BEIJING – Blayre Turnbull scored a hat trick and had two assists to pace Canada to an 11-1 win over Switzerland to open the Olympic women’s hockey tournament Thursday in Beijing.
Natalie Spooner had two goals and three assists with Laura Stacey scoring twice for Canada.
Sarah Fillier, the youngest player on the Canadian team at 21, scored twice and assisted on another goal in the first period of her Olympic debut.
Rebecca Johnston, Ashton Bell and Erin Ambrose also scored. Goaltender Ann-Renée Desbiens made 14 saves in the victory.
Swiss captain Lara Stalder scored a power-play goal in the third period after Canada’s nine unanswered goals. Goaltender Andrea Braendli stopped 58 shots in the loss.
Canada’s Pool A in Beijing includes defending champion United States, Finland, Russia and the Swiss.
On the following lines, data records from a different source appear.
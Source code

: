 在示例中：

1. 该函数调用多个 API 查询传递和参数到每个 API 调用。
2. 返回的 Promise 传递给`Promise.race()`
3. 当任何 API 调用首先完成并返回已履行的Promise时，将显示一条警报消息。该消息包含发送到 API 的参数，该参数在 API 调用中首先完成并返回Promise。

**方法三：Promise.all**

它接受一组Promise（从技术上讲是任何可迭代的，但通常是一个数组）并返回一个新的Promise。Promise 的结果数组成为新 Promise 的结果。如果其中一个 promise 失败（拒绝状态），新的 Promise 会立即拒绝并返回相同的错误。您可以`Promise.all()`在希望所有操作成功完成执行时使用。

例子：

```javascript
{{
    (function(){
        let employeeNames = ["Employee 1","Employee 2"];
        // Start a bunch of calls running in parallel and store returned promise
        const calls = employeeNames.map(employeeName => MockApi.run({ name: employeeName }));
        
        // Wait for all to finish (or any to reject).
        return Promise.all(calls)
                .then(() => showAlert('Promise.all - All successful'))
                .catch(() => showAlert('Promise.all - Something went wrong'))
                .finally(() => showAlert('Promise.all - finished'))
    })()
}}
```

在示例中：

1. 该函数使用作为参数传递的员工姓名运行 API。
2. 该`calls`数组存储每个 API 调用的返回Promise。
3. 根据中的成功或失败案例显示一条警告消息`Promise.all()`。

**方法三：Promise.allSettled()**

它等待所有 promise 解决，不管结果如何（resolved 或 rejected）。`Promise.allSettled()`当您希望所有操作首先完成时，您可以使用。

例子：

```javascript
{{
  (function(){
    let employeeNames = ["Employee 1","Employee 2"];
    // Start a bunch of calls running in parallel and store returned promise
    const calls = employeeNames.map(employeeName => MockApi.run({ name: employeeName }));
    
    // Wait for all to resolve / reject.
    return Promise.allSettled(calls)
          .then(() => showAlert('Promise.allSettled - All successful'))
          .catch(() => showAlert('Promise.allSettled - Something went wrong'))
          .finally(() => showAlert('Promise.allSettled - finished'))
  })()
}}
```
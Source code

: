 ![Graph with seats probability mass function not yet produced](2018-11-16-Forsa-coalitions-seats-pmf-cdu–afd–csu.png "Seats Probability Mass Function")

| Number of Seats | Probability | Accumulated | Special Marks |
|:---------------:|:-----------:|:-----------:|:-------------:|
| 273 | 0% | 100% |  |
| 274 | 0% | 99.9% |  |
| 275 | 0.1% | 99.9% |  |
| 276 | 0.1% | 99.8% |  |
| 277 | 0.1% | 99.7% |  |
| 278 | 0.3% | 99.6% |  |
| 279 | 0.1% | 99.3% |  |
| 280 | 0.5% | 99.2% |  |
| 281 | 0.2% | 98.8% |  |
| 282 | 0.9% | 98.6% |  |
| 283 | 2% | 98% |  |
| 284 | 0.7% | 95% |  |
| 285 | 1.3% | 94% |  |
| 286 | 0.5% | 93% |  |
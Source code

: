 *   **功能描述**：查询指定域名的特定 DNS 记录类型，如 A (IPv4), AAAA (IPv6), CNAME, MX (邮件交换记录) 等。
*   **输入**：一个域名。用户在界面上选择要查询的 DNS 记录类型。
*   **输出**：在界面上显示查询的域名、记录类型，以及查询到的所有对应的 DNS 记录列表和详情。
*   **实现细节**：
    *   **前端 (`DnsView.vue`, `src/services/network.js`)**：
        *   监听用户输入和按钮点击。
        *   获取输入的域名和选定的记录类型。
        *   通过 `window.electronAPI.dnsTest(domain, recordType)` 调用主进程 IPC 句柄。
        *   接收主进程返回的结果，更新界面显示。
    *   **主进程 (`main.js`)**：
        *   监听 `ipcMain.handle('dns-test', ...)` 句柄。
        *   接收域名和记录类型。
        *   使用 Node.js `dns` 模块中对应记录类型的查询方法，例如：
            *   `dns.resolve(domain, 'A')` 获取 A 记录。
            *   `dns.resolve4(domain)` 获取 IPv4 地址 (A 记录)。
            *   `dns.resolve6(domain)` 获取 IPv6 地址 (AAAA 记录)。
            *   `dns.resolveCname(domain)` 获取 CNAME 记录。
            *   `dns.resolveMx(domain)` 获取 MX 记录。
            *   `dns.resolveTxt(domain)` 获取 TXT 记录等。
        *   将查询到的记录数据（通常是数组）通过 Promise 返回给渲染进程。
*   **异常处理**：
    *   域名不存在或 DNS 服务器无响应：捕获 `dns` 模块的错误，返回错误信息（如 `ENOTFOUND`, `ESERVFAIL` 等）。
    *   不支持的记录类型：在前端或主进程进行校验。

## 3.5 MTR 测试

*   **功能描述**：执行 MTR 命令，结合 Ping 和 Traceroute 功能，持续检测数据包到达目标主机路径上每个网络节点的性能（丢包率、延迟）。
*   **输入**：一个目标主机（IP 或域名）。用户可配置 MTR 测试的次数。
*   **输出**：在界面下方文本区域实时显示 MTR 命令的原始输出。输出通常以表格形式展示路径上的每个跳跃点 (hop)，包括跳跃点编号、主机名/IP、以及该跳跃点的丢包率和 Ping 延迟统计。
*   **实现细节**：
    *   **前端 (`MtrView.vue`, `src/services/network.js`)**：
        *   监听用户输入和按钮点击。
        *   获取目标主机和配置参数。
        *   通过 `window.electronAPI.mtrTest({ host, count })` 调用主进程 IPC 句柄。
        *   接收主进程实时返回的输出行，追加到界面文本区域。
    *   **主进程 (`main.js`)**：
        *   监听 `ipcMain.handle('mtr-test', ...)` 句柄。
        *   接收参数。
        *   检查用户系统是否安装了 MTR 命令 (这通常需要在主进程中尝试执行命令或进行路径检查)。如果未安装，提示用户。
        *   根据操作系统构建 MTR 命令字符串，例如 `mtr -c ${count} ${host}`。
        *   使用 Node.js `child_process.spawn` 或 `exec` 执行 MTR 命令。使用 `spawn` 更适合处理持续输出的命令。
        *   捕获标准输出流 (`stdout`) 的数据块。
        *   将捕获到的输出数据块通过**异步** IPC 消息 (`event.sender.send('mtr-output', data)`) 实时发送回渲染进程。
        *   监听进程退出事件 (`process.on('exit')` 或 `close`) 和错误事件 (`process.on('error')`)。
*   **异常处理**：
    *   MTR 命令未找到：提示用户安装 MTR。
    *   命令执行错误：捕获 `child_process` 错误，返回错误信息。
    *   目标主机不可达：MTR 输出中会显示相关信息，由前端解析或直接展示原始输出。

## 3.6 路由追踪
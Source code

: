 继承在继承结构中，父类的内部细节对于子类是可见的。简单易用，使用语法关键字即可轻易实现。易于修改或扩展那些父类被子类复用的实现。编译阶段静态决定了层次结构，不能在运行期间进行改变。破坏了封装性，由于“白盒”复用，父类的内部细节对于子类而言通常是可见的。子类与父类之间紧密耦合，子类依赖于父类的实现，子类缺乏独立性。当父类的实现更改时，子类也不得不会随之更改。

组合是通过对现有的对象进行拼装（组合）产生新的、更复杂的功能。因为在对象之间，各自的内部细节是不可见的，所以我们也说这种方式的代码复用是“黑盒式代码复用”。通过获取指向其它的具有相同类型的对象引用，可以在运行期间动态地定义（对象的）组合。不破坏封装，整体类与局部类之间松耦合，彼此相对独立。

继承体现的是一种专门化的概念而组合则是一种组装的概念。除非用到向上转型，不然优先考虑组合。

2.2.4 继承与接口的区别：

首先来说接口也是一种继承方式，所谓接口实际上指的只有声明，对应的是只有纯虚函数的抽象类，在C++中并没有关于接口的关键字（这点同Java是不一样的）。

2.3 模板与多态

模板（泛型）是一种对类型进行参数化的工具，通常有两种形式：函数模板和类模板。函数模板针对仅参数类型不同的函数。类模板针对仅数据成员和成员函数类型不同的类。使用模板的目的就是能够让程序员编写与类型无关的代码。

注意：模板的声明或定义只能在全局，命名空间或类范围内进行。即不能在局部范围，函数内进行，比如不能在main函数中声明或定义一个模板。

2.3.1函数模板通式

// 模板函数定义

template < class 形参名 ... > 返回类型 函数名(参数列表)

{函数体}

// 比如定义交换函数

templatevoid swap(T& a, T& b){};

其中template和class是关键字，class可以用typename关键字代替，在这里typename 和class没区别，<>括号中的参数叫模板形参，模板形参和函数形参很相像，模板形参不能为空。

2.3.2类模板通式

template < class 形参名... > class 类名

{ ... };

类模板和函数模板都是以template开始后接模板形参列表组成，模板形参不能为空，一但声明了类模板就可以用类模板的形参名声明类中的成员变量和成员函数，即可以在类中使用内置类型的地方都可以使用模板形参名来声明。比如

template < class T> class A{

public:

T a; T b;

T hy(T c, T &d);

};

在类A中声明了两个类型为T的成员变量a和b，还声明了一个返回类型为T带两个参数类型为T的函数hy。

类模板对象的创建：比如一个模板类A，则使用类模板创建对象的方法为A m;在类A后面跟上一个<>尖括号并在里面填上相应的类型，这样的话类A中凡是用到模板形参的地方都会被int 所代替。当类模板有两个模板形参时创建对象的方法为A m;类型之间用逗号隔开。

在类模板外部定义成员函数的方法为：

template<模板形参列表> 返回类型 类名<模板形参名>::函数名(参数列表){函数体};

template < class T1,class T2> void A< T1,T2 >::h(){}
Japan, Czech Republic, Sweden, Denmark and host China comprise Pool B.
The quarterfinal matchups Feb. 11-12 will be: A1-B3, A2-B2, A3-B1, A4-A5. The semifinals are Feb. 14 followed by the bronze-medal game Feb. 16 and the final Feb. 17.
Canada faces the Finns on Saturday, the Russians on Tuesday and the Americans on Feb. 8.
The Canadians hemmed the Swiss in their own end for much of Thursday’s game. The latter’s first shot on net came during a power play five and a half minutes into the opening period.
Canada led 3-0 and 8-0 at period breaks.
Spooner’s tenacious net-front presence produced a pair of backhand goals with Fillier assisting on the first. Stacey scored the first of her two in the second period putting the puck off the inside of Braendli’s skate from behind the goal line.
Fillier was a continuous scoring threat with her speed and gifted hands. She wheeled through the offensive zone and whipped a wrist shot just inside Braendli’s right post at 7:55 of the opening period.
Just 64 seconds after the opening faceoff, the forward batted a puck out of the air between the Swiss goalie’s pads.
The rookie waited almost five minutes for the goal to be validated, however. Officials took their time reviewing it when the Swiss coach issued a high-stick challenge.
Canadian forward Melodie Daoust left the ice in pain in the second period when she was checked hard into the boards by defender Sarah Forster.
Canada’s Emily Clark lost an edge and crashed into Braendli midway through the first period. The Swiss goalie was slow to get up.
No penalty was called, and the Swiss made their displeasure known on the subsequent faceoff with some pushing and shoving.
Canada is the reigning world champion having beaten the U.S. in overtime for the title in August in Calgary. The Swiss, whose best Olympic result was bronze in 2014, lost in the bronze-medal game to the Finns there.
Canadian women won four straight Olympic hockey gold before the Americans edged them 3-2 in a shootout in 2018 final in Pyeongchang, South Korea.
Women’s hockey made its Olympic debut in 1998 with a six-team tournament. The field increased to eight countries four years later in Salt Lake City and has expanded to 10 teams for the first time in Beijing in 2022.